Use the entries below and reproduce exactly the lines from the one containing "a mean terminal" down to the one containing "timing of the", both of them included.
○ ○ ○ ○
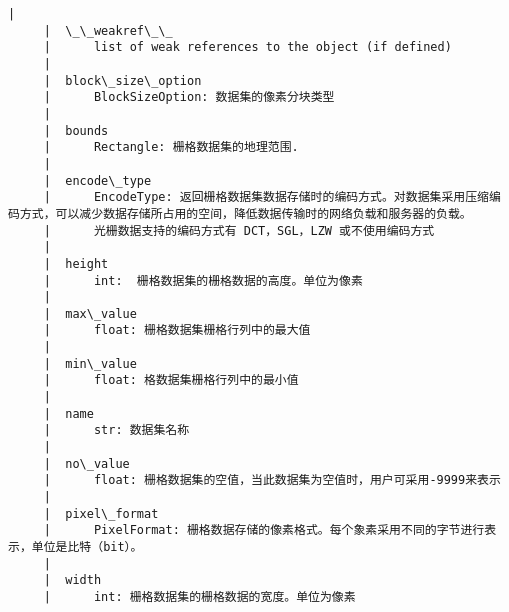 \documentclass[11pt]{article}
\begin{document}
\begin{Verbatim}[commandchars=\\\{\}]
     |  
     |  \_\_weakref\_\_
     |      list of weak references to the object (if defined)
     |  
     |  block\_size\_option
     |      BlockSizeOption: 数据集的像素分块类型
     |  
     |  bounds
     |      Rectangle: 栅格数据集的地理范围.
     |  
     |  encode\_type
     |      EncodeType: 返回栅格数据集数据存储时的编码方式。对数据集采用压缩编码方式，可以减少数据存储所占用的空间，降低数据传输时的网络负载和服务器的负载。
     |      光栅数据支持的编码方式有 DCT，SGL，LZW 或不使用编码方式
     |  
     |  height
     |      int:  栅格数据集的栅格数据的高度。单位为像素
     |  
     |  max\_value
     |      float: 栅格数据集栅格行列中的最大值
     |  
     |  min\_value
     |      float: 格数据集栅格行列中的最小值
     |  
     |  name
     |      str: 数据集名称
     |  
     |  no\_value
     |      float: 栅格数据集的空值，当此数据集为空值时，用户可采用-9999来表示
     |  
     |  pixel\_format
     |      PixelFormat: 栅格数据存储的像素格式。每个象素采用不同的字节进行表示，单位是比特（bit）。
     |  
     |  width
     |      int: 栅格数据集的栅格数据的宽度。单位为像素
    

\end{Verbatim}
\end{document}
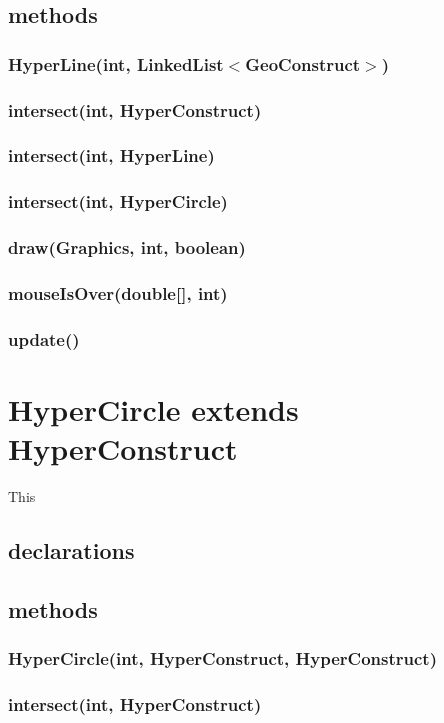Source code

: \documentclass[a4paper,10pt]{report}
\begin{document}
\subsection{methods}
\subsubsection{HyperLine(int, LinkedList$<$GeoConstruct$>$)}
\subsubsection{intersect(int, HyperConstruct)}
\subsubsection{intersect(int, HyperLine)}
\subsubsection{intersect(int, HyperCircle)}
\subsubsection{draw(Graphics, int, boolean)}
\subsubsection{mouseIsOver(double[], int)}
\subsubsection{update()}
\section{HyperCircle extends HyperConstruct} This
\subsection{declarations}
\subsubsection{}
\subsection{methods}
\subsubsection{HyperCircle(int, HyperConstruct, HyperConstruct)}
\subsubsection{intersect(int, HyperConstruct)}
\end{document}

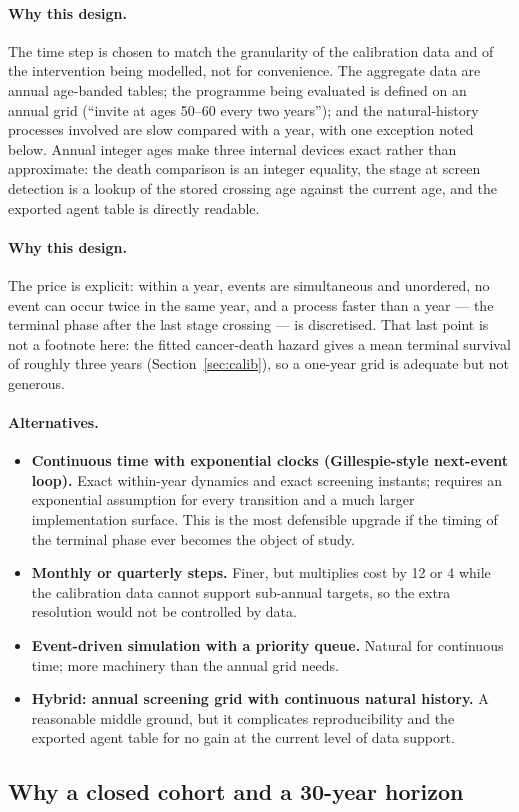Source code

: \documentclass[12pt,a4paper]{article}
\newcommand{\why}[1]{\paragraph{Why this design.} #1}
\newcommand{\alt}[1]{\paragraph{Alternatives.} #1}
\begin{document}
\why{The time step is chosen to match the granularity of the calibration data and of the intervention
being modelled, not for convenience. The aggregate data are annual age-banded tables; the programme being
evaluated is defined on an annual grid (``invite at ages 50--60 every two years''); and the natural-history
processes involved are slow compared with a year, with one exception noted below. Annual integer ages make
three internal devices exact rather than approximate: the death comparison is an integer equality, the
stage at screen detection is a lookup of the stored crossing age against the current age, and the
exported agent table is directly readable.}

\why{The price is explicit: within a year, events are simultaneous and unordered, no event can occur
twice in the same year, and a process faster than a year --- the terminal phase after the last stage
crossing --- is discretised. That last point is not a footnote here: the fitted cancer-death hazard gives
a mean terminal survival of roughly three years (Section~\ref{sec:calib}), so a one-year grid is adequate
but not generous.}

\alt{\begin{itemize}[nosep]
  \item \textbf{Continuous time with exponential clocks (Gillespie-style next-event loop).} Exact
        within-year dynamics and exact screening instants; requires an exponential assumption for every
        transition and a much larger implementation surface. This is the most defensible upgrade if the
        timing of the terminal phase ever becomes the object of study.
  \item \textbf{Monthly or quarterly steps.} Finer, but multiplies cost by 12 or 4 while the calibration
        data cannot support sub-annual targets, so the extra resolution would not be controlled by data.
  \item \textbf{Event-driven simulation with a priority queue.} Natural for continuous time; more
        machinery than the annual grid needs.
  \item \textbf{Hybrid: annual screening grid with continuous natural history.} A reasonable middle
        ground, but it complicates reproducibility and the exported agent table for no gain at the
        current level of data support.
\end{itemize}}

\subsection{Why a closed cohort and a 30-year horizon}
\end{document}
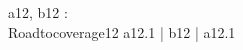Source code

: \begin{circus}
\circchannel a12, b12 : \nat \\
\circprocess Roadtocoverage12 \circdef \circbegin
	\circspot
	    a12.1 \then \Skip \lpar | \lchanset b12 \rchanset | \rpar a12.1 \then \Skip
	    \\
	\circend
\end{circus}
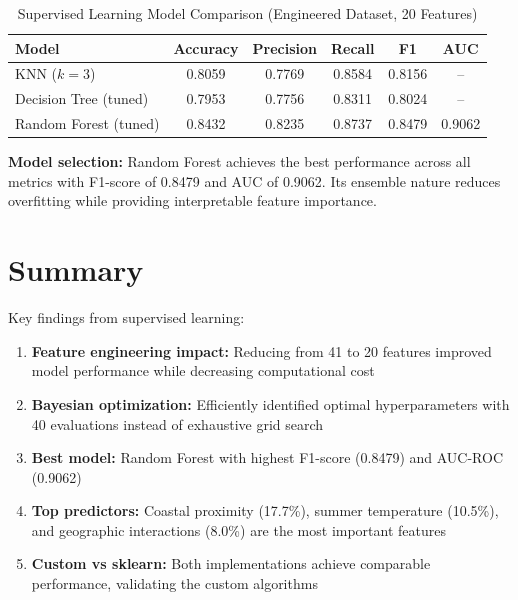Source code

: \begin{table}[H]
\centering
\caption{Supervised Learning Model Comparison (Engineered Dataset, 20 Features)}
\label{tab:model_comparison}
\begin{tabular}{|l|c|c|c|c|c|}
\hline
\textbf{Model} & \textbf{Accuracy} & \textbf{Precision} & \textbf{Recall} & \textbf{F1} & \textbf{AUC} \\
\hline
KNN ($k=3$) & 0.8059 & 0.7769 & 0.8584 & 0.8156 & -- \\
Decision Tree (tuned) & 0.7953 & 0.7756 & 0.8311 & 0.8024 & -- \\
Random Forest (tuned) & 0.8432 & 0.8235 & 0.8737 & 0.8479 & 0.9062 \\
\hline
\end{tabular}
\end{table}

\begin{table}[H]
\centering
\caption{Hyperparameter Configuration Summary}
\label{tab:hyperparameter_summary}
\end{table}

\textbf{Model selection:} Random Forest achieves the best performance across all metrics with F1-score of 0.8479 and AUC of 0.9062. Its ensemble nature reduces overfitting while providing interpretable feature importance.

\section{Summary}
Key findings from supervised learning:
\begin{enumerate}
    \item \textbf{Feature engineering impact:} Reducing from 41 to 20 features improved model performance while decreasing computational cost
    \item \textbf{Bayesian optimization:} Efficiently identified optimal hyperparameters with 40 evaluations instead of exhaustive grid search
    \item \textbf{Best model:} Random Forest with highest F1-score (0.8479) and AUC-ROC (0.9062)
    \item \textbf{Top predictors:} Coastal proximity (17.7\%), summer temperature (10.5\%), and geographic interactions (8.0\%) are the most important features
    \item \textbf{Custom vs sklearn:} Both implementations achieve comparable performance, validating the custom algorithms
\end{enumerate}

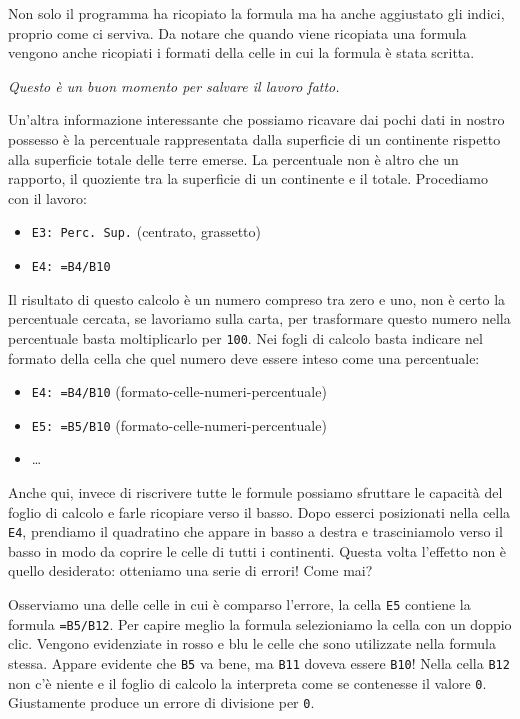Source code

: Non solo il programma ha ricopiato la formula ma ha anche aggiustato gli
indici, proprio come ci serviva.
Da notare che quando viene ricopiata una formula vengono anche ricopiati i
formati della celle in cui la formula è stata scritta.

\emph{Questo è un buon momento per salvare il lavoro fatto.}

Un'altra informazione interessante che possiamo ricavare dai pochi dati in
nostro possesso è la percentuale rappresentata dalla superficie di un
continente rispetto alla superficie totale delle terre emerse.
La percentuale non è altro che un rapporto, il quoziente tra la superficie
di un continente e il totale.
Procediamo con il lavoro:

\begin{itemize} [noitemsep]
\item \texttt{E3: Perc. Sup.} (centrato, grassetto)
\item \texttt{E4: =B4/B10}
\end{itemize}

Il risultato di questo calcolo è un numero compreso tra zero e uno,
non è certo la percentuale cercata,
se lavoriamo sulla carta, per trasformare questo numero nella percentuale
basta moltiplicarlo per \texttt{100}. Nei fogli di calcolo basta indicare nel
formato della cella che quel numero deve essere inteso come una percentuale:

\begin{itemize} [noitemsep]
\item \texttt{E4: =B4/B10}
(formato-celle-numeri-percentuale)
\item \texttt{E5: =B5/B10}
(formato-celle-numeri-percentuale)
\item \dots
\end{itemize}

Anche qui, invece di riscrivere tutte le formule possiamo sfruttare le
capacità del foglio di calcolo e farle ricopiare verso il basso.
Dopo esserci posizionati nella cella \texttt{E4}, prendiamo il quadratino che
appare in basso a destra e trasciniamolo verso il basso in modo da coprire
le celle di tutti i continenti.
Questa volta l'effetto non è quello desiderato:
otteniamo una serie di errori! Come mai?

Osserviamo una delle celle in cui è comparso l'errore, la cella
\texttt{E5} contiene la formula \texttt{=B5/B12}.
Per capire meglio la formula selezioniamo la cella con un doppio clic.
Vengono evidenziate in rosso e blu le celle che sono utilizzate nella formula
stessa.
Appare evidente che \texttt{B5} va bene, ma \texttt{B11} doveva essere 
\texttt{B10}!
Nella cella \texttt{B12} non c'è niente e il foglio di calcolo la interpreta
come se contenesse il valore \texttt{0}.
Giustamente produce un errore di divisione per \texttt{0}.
○ ○ ○ ○
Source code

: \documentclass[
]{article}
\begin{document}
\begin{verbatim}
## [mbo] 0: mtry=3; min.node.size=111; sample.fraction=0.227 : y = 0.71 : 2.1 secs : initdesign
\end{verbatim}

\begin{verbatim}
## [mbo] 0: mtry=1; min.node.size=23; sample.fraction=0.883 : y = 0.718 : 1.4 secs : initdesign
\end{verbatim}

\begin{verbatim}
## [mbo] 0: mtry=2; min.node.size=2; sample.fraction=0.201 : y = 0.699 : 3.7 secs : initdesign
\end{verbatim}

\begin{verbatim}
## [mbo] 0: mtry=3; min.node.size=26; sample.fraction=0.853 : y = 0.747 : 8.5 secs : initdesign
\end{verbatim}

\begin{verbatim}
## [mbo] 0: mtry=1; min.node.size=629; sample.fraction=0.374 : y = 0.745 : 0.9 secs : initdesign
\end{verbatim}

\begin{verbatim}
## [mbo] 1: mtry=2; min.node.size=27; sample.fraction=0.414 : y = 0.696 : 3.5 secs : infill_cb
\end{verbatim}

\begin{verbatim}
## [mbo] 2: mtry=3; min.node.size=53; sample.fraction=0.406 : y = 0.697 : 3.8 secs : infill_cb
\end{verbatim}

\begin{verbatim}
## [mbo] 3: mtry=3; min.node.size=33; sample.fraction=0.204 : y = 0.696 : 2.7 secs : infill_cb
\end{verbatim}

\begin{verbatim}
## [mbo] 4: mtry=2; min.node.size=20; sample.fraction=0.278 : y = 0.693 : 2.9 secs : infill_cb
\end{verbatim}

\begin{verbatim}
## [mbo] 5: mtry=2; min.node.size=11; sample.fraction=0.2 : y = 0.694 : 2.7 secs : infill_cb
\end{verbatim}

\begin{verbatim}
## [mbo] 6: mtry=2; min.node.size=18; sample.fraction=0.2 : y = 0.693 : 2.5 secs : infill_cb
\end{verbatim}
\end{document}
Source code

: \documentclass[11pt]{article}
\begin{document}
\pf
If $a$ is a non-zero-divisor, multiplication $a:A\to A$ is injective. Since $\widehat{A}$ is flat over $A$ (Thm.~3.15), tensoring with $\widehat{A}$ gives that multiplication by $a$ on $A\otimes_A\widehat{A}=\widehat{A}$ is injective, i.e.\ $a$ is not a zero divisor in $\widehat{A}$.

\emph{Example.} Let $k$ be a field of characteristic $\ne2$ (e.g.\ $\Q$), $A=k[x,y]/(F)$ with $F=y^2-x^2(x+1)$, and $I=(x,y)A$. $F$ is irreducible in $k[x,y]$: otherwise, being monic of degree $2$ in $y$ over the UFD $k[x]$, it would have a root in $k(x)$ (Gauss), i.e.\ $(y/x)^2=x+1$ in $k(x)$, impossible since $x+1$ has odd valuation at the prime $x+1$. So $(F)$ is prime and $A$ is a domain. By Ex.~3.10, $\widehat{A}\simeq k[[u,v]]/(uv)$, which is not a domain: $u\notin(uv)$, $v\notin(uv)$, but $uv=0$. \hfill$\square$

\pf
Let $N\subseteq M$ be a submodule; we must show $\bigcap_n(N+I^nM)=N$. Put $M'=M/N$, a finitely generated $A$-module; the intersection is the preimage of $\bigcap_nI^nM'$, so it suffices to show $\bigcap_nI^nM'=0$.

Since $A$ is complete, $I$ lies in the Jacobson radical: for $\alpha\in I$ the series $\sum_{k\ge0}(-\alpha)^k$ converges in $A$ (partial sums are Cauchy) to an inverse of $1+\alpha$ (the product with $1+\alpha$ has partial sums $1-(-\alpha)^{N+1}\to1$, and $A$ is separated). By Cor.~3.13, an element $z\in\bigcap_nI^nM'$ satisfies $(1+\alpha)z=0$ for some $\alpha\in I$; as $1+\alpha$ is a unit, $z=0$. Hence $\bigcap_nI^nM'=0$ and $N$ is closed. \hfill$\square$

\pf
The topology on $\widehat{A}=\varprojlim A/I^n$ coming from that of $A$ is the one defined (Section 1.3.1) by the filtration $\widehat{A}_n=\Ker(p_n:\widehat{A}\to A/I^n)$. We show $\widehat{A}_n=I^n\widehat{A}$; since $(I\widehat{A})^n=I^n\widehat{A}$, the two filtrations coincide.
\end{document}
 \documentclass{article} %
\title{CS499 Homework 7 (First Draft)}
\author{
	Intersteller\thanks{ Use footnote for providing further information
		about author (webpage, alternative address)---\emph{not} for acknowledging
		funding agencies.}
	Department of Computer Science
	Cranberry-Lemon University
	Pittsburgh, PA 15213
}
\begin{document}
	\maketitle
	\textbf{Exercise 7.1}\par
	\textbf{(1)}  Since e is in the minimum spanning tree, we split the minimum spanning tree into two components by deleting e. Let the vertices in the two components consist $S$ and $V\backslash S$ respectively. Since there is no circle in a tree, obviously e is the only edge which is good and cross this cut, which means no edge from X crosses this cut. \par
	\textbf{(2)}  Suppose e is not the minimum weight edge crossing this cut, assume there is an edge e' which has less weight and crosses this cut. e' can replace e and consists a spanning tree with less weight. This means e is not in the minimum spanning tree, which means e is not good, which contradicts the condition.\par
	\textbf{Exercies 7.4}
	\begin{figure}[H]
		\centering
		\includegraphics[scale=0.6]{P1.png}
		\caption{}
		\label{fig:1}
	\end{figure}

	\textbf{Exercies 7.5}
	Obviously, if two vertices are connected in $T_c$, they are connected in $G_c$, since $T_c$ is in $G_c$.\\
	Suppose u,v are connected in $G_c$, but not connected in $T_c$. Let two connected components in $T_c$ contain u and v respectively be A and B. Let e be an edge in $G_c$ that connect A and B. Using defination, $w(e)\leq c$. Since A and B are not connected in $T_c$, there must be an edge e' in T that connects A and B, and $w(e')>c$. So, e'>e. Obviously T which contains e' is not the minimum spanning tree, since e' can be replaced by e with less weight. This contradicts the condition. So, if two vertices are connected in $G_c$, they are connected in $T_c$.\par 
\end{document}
○ ○ ○ ○
**WRITTEN RESPONSE**
a mean terminal survival of roughly three years (Section~\ref{sec:calib}), so a one-year grid is adequate
but not generous.}

\alt{\begin{itemize}[nosep]
  \item \textbf{Continuous time with exponential clocks (Gillespie-style next-event loop).} Exact
        within-year dynamics and exact screening instants; requires an exponential assumption for every
        transition and a much larger implementation surface. This is the most defensible upgrade if the
        timing of the terminal phase ever becomes the object of study.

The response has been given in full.